▶ INPUT FOR THIS TASK
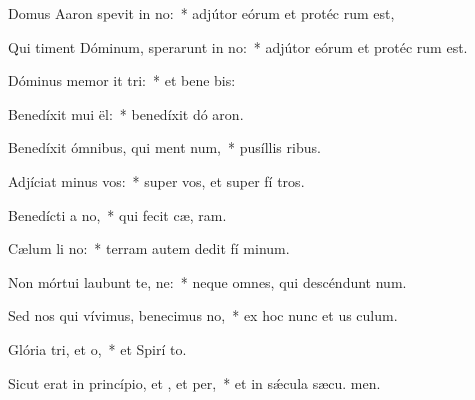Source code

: \item Domus Aaron spevit in no:~* adjútor eórum et protéc rum est,
\item Qui timent Dóminum, sperarunt in no:~* adjútor eórum et protéc rum est.
\item Dóminus memor it tri:~* et bene bis:
\item Benedíxit mui ël:~* benedíxit dó aron.
\item Benedíxit ómnibus, qui ment num,~* pusíllis  ribus.
\item Adjíciat minus  vos:~* super vos, et super fí tros.
\item Benedícti  a no,~* qui fecit cæ,  ram.
\item Cælum li no:~* terram autem dedit fí minum.
\item Non mórtui laubunt te, ne:~* neque omnes, qui descéndunt  num.
\item Sed nos qui vívimus, benecimus no,~* ex hoc nunc et us  culum.
\item Glória tri, et o,~* et Spirí to.
\item Sicut erat in princípio, et , et per,~* et in sǽcula sæcu. men.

▶ WHAT THE TASK ASKS
Scan the data above for the word "Benedíxit" and report every line where it is found.

▶ ANSWER TO THE PROBLEM
\item Benedíxit mui ël:~* benedíxit dó aron.
\item Benedíxit ómnibus, qui ment num,~* pusíllis  ribus.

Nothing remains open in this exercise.